Home | About | Sematext search-lucene.com search-hadoop.com
 Search Hadoop and all its subprojects:

Switch to Plain View
HDFS, mail # user - RE: spawn maps without any input data - hadoop streaming


Copy link to this message
-
RE: spawn maps without any input data - hadoop streaming
Devaraj k 2013-07-17, 03:30
Hi Austin,

                Here number of maps  for a Job  depends on the splits return by InputFormat.getSplits() API. We can have an input format which decides the number of maps(by returning the splits) for a Job according to the need.

If we use FileInputFormat, these number of splits depend on the input data for the Job, that's why you see no of mappers is proportional to the Job input size.

http://hadoop.apache.org/docs/stable/api/org/apache/hadoop/mapreduce/InputFormat.html#getSplits(org.apache.hadoop.mapreduce.JobContext)

Thanks
Devaraj k

From: Austin Chungath [mailto:[EMAIL PROTECTED]]
Sent: 16 July 2013 14:40
To: [EMAIL PROTECTED]
Subject: spawn maps without any input data - hadoop streaming

Hi,

I am trying to generate random data using hadoop streaming & python.

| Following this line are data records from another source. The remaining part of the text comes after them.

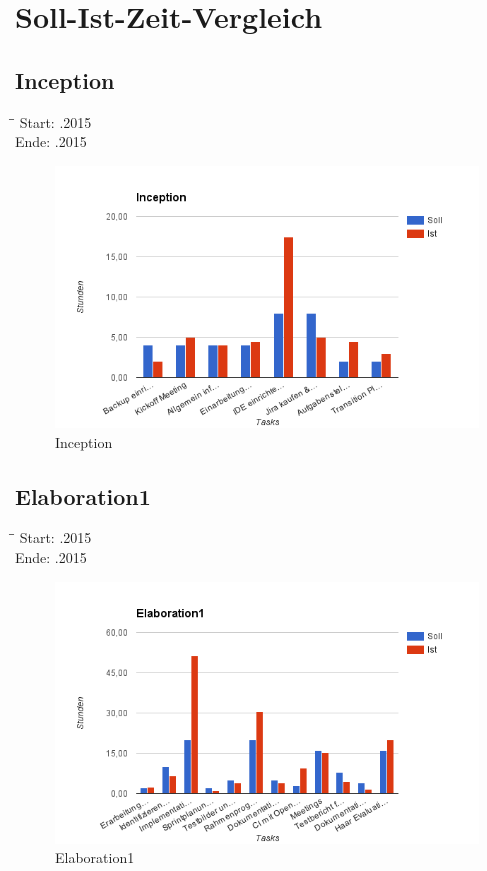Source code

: \section{Soll-Ist-Zeit-Vergleich}

\subsection{Inception}
\begin{tabbing}[H]
    \hspace*{6cm}\=\hspace*{6cm}\= \kill
    Start: .2015 \\
	Ende: .2015 \\
\end{tabbing}
\begin{figure}[H]
\includegraphics[width=\textwidth]{images/inception.png}
\caption[Inception]{Inception}
\end{figure}

\subsection{Elaboration1}
\begin{tabbing}[H]
    \hspace*{6cm}\=\hspace*{6cm}\= \kill
    Start: .2015 \\
	Ende: .2015 \\
\end{tabbing}
\begin{figure}[H]
\includegraphics[width=\textwidth]{images/elab1.png}
\caption[Elaboration1]{Elaboration1}
\end{figure}

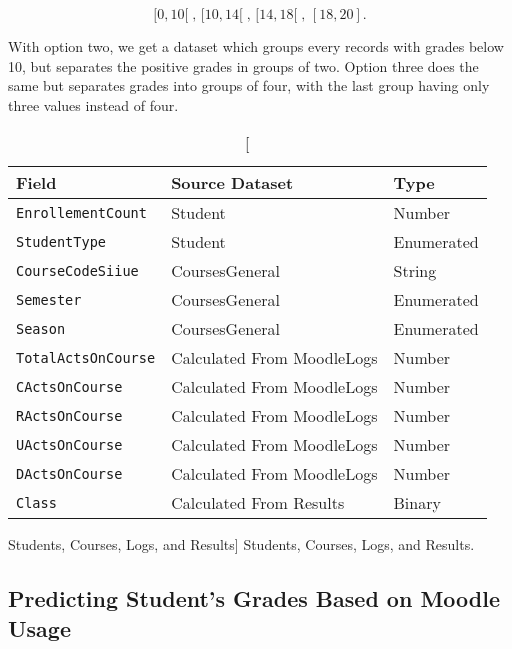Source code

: \[
    [0, 10[\;,\, [10, 14[\;,\, [14, 18[\;,\, [18, 20].
\]

With option two, we get a dataset which groups every records with grades below
10, but separates the positive grades in groups of two. Option three does the
same but separates grades into groups of four, with the last group having only
three values instead of four.

\begin{table}[h!]
    \centering

    \begin{tabular}{| l | l | l |}
        \hline
        \textbf{Field}             & \textbf{Source Dataset}    & \textbf{Type} \\ \hline
        \texttt{EnrollementCount}  & Student                    & Number        \\ \hline
        \texttt{StudentType}       & Student                    & Enumerated    \\ \hline
        \texttt{CourseCodeSiiue}   & CoursesGeneral             & String        \\ \hline
        \texttt{Semester}          & CoursesGeneral             & Enumerated    \\ \hline
        \texttt{Season}            & CoursesGeneral             & Enumerated    \\ \hline
        \texttt{TotalActsOnCourse} & Calculated From MoodleLogs & Number        \\ \hline
        \texttt{CActsOnCourse}     & Calculated From MoodleLogs & Number        \\ \hline
        \texttt{RActsOnCourse}     & Calculated From MoodleLogs & Number        \\ \hline
        \texttt{UActsOnCourse}     & Calculated From MoodleLogs & Number        \\ \hline
        \texttt{DActsOnCourse}     & Calculated From MoodleLogs & Number        \\ \hline
        \texttt{Class}             & Calculated From Results    & Binary        \\ \hline
    \end{tabular}

    \caption
        [Students, Courses, Logs, and Results]
        {Students, Courses, Logs, and Results.}

    \label{tab:dat_001}
\end{table}

\subsection{Predicting Student's Grades Based on Moodle Usage}
\label{sec:exp_001}


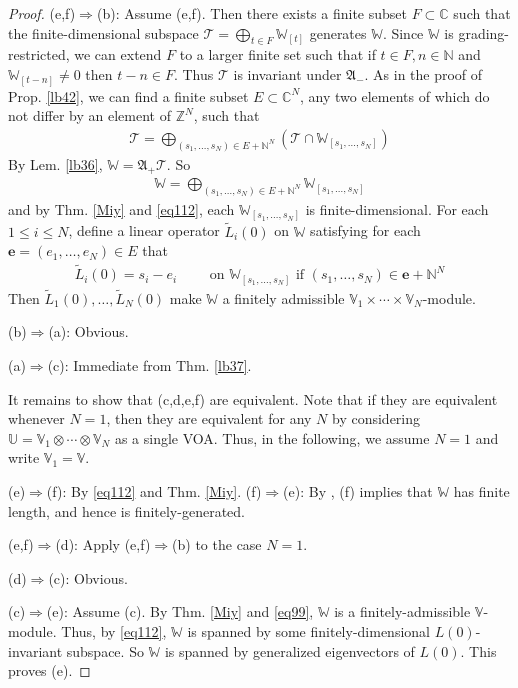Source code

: \documentclass[11pt,b5paper,notitlepage]{article}
\theoremstyle{definition}
\theoremstyle{plain}
\newcommand{\fk}{\mathfrak}
\newcommand{\mc}{\mathcal}
\newcommand{\wtd}{\widetilde}
\newcommand{\mbf}{\mathbf}
\newcommand{\Vbb}{\mathbb V}
\newcommand{\Ubb}{\mathbb U}
\newcommand{\Wbb}{\mathbb W}
\newcommand{\Cbb}{\mathbb C}
\newcommand{\Nbb}{\mathbb N}
\newcommand{\Zbb}{\mathbb Z}
\newcommand{\<}{\left\langle}
\renewcommand{\>}{\right\rangle}
\numberwithin{equation}{subsection}
\begin{document}
\begin{proof}
(e,f)$\Rightarrow$(b): Assume (e,f). Then there exists a finite subset $F\subset\Cbb$ such that the finite-dimensional subspace $\mc T=\bigoplus_{t\in F}\Wbb_{[t]}$ generates $\Wbb$. Since $\Wbb$ is grading-restricted, we can extend $F$ to a larger finite set such that if $t\in F,n\in\Nbb$ and $\Wbb_{[t-n]}\neq 0$ then $t-n\in F$. Thus $\mc T$ is invariant under $\fk A_-$. As in the proof of Prop. \ref{lb42}, we can find a finite subset $E\subset\Cbb^N$, any two elements of which do not differ by an element of $\Zbb^N$, such that
\begin{align*}
\mc T=\bigoplus_{(s_1,\dots,s_N)\in E+\Nbb^N} (\mc T\cap\Wbb_{[s_1,\dots,s_N]})
\end{align*}
By Lem. \ref{lb36}, $\Wbb=\fk A_+\mc T$. So
\begin{align*}
\Wbb=\bigoplus_{(s_1,\dots,s_N)\in E+\Nbb^N}\Wbb_{[s_1,\dots,s_N]}
\end{align*}
and by Thm. \ref{Miy} and \eqref{eq112}, each $\Wbb_{[s_1,\dots,s_N]}$ is finite-dimensional. For each $1\leq i\leq N$, define a linear operator $\wtd L_i(0)$ on $\Wbb$ satisfying for each $\mbf e=(e_1,\dots,e_N)\in E$ that
\begin{align*}
\wtd L_i(0)=s_i-e_i \qquad\text{ on }\Wbb_{[s_1,\dots,s_N]}\text{ if } (s_1,\dots,s_N)\in\mbf e+\Nbb^N
\end{align*} 
Then $\wtd L_1(0),\dots,\wtd L_N(0)$ make $\Wbb$ a finitely admissible $\Vbb_1\times\cdots\times\Vbb_N$-module.

(b)$\Rightarrow$(a): Obvious. 

(a)$\Rightarrow$(c): Immediate from Thm. \ref{lb37}.


It remains to show that (c,d,e,f) are equivalent. Note that if they are equivalent whenever $N=1$, then they are equivalent for any $N$ by considering $\Ubb=\Vbb_1\otimes\cdots\otimes\Vbb_N$ as a single VOA. Thus, in the following, we assume $N=1$ and write $\Vbb_1=\Vbb$.

(e)$\Rightarrow$(f): By \eqref{eq112} and Thm. \ref{Miy}. (f)$\Rightarrow$(e): By \cite[Prop. 4.3]{Hua-projectivecover}, (f) implies that $\Wbb$ has finite length, and hence is finitely-generated.

(e,f)$\Rightarrow$(d): Apply (e,f)$\Rightarrow$(b) to the case $N=1$.

(d)$\Rightarrow$(c): Obvious.

(c)$\Rightarrow$(e): Assume (c). By Thm. \ref{Miy} and \eqref{eq99}, $\Wbb$ is a finitely-admissible $\Vbb$-module. Thus, by \eqref{eq112}, $\Wbb$ is spanned by some finitely-dimensional $L(0)$-invariant subspace. So $\Wbb$ is spanned by generalized eigenvectors of $L(0)$. This proves (e).
\end{proof}
\end{document}
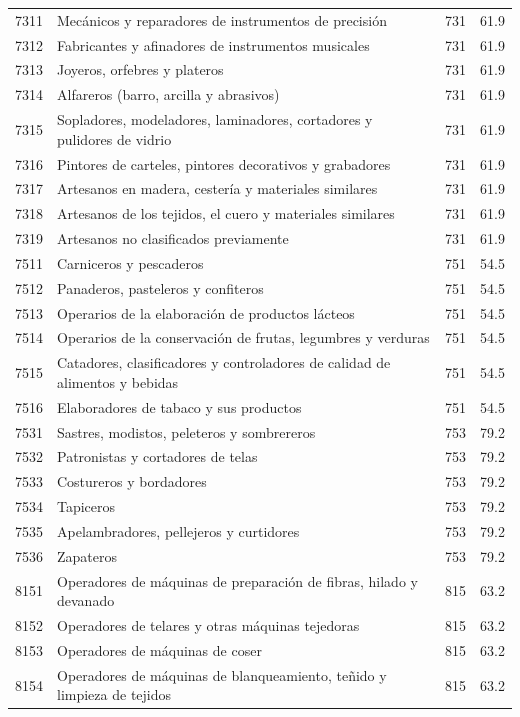 \begin{longtable}{@{}c p{} c r@{}}
7311 & Mecánicos y reparadores de instrumentos de precisión & 731 & 61.9 \\
7312 & Fabricantes y afinadores de instrumentos musicales & 731 & 61.9 \\
7313 & Joyeros, orfebres y plateros & 731 & 61.9 \\
7314 & Alfareros (barro, arcilla y abrasivos) & 731 & 61.9 \\
7315 & Sopladores, modeladores, laminadores, cortadores y pulidores de vidrio & 731 & 61.9 \\
7316 & Pintores de carteles, pintores decorativos y grabadores & 731 & 61.9 \\
7317 & Artesanos en madera, cestería y materiales similares & 731 & 61.9 \\
7318 & Artesanos de los tejidos, el cuero y materiales similares & 731 & 61.9 \\
7319 & Artesanos no clasificados previamente & 731 & 61.9 \\
7511 & Carniceros y pescaderos & 751 & 54.5 \\
7512 & Panaderos, pasteleros y confiteros & 751 & 54.5 \\
7513 & Operarios de la elaboración de productos lácteos & 751 & 54.5 \\
7514 & Operarios de la conservación de frutas, legumbres y verduras & 751 & 54.5 \\
7515 & Catadores, clasificadores y controladores de calidad de alimentos y bebidas & 751 & 54.5 \\
7516 & Elaboradores de tabaco y sus productos & 751 & 54.5 \\
7531 & Sastres, modistos, peleteros y sombrereros & 753 & 79.2 \\
7532 & Patronistas y cortadores de telas & 753 & 79.2 \\
7533 & Costureros y bordadores & 753 & 79.2 \\
7534 & Tapiceros & 753 & 79.2 \\
7535 & Apelambradores, pellejeros y curtidores & 753 & 79.2 \\
7536 & Zapateros & 753 & 79.2 \\
8151 & Operadores de máquinas de preparación de fibras, hilado y devanado & 815 & 63.2 \\
8152 & Operadores de telares y otras máquinas tejedoras & 815 & 63.2 \\
8153 & Operadores de máquinas de coser & 815 & 63.2 \\
8154 & Operadores de máquinas de blanqueamiento, teñido y limpieza de tejidos & 815 & 63.2 \\

\end{longtable}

It's a map only job and I need to run a number of maps. There is no input to the map as it's just going to generate random data.

How do I specify the number of maps to run? ( I am confused here because, if I am not wrong, the number of maps spawned is related to the input data size )
Any ideas as to how this can be done?

Warm regards,
Austin